Il verdetto emesso sabato dal giudice Ahmet Refaat sarà ricordato tanto per le condanne quanto per le assoluzioni, pesantissime le une e le altre.
Cominciamo dalle cose positive: l’ex presidente Hosni Mubarak e il suo ministro dell’Interno Habib Al Adly sono stati condannati all’ergastolo per non aver impedito la repressione che riempì di sangue piazza Tahrir nei 18 giorni che portarono alla caduta del regime.
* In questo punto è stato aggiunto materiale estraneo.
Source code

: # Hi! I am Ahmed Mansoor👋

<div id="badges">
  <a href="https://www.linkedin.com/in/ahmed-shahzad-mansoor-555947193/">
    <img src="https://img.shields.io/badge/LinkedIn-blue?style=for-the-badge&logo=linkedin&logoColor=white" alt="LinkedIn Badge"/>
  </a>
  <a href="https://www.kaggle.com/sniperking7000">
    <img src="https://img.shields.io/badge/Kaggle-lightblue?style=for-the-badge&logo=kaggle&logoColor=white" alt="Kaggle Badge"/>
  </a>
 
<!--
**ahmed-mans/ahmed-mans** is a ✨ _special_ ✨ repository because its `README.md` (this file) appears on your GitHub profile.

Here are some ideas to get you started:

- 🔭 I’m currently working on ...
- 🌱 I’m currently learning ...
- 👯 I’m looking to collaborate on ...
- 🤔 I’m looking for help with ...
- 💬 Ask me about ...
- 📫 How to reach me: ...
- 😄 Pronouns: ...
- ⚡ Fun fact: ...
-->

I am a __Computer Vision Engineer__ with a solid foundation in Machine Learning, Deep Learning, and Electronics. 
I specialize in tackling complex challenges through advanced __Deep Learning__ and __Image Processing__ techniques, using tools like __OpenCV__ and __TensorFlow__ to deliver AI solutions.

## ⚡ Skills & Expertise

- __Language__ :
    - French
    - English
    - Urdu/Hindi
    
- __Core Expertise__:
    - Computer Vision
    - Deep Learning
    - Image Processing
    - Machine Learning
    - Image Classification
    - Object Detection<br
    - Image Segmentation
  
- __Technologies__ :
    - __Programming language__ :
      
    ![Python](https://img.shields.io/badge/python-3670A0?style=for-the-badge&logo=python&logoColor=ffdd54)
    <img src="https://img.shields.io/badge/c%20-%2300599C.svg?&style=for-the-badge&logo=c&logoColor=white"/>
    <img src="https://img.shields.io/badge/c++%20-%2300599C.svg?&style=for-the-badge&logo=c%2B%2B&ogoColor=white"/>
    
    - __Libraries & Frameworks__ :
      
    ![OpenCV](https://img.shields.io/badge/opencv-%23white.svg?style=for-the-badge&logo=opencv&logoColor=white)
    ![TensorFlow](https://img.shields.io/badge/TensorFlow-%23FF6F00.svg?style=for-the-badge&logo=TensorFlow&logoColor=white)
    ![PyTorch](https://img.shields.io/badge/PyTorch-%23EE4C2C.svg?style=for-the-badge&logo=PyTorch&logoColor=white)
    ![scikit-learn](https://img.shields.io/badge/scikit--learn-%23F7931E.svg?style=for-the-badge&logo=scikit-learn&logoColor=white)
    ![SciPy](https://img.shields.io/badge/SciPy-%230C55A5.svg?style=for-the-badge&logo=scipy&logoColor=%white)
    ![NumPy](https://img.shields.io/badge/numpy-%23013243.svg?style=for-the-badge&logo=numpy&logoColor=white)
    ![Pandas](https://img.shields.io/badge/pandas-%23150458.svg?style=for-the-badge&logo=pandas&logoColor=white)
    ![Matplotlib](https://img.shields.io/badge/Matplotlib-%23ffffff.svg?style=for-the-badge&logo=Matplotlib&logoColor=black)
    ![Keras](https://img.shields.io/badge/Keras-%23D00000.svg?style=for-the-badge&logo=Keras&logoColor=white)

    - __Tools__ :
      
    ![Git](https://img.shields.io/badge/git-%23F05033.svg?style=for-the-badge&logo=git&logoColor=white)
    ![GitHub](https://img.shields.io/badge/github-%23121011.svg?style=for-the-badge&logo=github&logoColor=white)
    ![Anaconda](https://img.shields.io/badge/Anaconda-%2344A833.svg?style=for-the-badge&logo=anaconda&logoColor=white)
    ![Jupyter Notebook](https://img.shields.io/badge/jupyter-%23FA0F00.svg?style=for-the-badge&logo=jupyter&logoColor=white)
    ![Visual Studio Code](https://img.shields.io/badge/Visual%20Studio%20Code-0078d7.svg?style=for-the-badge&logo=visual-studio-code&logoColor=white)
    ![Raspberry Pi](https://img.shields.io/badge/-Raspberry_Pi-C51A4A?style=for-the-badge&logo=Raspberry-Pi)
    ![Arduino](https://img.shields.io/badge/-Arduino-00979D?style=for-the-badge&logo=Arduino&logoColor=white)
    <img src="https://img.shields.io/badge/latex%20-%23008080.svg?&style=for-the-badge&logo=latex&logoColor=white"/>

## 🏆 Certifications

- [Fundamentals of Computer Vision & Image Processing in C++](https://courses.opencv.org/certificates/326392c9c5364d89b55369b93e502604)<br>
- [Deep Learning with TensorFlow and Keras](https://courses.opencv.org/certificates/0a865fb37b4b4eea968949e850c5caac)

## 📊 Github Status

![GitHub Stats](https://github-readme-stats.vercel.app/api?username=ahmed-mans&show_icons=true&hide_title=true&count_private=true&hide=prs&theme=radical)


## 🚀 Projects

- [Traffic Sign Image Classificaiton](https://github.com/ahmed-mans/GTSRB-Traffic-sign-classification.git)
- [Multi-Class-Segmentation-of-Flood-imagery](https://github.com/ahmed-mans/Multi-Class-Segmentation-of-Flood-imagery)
Dal 25 gennaio all’11 febbraio 2011, i morti nella piazza simbolo della rivolta così come nelle zone circostanti, meno frequentate dalle telecamere delle emittenti televisive, furono almeno 840; oltre 6000 i feriti.
Il processo è stato celebrato in modo non pregiudizievole nei confronti dei due imputati e si è concluso, nonostante richiesta da molti, senza ricorso alla pena di morte.
Fine delle buone notizie. La sentenza infatti condanna chi non impedì il massacro, ma non spiega chi lo ordinò, per non parlare di chi lo eseguì materialmente (oltretutto, nel corso dell’ultimo anno, molti poliziotti sono stati prosciolti in inchieste minori).
Ancora più dell’assoluzione di Mubarak e dei suoi due figli Alaa e Gamal dall’accusa di corruzione, pesa dunque in modo insopportabile, soprattutto per i familiari dei “martiri della rivoluzione”, l’assoluzione per mancanza di prove di sei alti dirigenti delle forze di sicurezza.
Le due assoluzioni che hanno fatto infuriare la folla di Tahrir sono quelle di Ahmed Ramzy, ex capo della direzione centrale della polizia antisommossa, e di Ismail Al Shaer, che dirigeva la polizia del Cairo. Come ha chiesto ironicamente Human Rights Watch, possibile che nel loro ruolo fossero ignari di quello che stava accadendo durante le proteste?
Al di là delle considerazioni politiche, fatte da molti commentatori, sulla necessità di un verdetto salomonico che colpisse solo chi era stato già scaricato dalle forze armate all’inizio del 2011, sulle assoluzioni ha pesato la mancata collaborazione, più volte sottolineata dalla pubblica accusa, da parte dei servizi di sicurezza e del ministero dell’Interno del Cairo.
Che ci fosse un clima sfavorevole a individuare la “catena di comando” è stato rivelato anche dalle intimidazioni e dai pestaggi compiuti da agenti di polizia, lungo tutto lo svolgimento del processo, nei confronti dei familiari delle vittime che intendevano assistere alle udienze e portare la loro testimonianza.
Non appena si è avuta notizia della condanna, piazza Tahrir è tornata a riempirsi di una folla rumoreggiante e composita: militanti rivoluzionari, giovani del Movimento 6 aprile, parenti dei “martiri”, ultrà di calcio, fratelli musulmani. C’era anche il leader di questi ultimi, Mohamed Morsy, pronto a cogliere il vantaggio politico della situazione e a cavalcare la protesta in vista del ballottaggio per la presidenza della repubblica, previsto tra due settimane, in cui se la vedrà con l’ex primo ministro di Mubarak Ahmed Shafiq, il cui quartier generale è stato preso d’assalto dai manifestanti nel fine-settimana.
Per tentare di riempire il vuoto di giustizia lasciato dalla sentenza di sabato, Amnesty International ha chiesto alle autorità egiziane di istituire una commissione d’inchiesta indipendente e imparziale, che accerti la verità su quanto accaduto nelle giornate della “rivoluzione del 25 gennaio” ma anche nei mesi successivi.
Mesi segnati da uccisioni di altre centinaia di manifestanti, da 12.000 arresti, dalle torture in carcere, dalle intimidazioni e dalle violenze contro le donne scese in piazza, compresi i test forzati di verginità.
Violazioni dei diritti umani che il Consiglio supremo delle forze armate non solo non ha impedito ma in alcuni casi ha incentivato e favorito, per lanciare alla popolazione il messaggio che, senza i militari al potere, vi sarà il caos.